§ What to produce: For this exercise, restate the records word for word.

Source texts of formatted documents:
● ● ● ● ● ● ●
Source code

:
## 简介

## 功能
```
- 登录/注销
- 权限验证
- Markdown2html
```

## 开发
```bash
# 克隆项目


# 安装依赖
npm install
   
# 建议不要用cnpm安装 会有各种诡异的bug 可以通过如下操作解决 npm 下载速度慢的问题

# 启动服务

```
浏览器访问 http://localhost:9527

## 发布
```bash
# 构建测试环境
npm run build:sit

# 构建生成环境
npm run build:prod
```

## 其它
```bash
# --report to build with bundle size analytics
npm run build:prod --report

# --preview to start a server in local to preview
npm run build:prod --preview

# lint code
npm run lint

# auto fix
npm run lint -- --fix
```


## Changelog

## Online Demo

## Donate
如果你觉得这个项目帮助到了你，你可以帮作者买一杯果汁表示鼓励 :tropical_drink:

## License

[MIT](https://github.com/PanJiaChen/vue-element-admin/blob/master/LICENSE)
● ● ● ● ● ● ●
§ Finished exercise:
Source code

:
## 简介

## 功能
```
- 登录/注销
- 权限验证
- Markdown2html
```

## 开发
```bash
# 克隆项目


# 安装依赖
npm install
   
# 建议不要用cnpm安装 会有各种诡异的bug 可以通过如下操作解决 npm 下载速度慢的问题

# 启动服务

```
浏览器访问 http://localhost:9527

## 发布
```bash
# 构建测试环境
npm run build:sit

# 构建生成环境
npm run build:prod
```

## 其它
```bash
# --report to build with bundle size analytics
npm run build:prod --report

# --preview to start a server in local to preview
npm run build:prod --preview

# lint code
npm run lint

# auto fix
npm run lint -- --fix
```


## Changelog

## Online Demo

## Donate
如果你觉得这个项目帮助到了你，你可以帮作者买一杯果汁表示鼓励 :tropical_drink:

## License

[MIT](https://github.com/PanJiaChen/vue-element-admin/blob/master/LICENSE)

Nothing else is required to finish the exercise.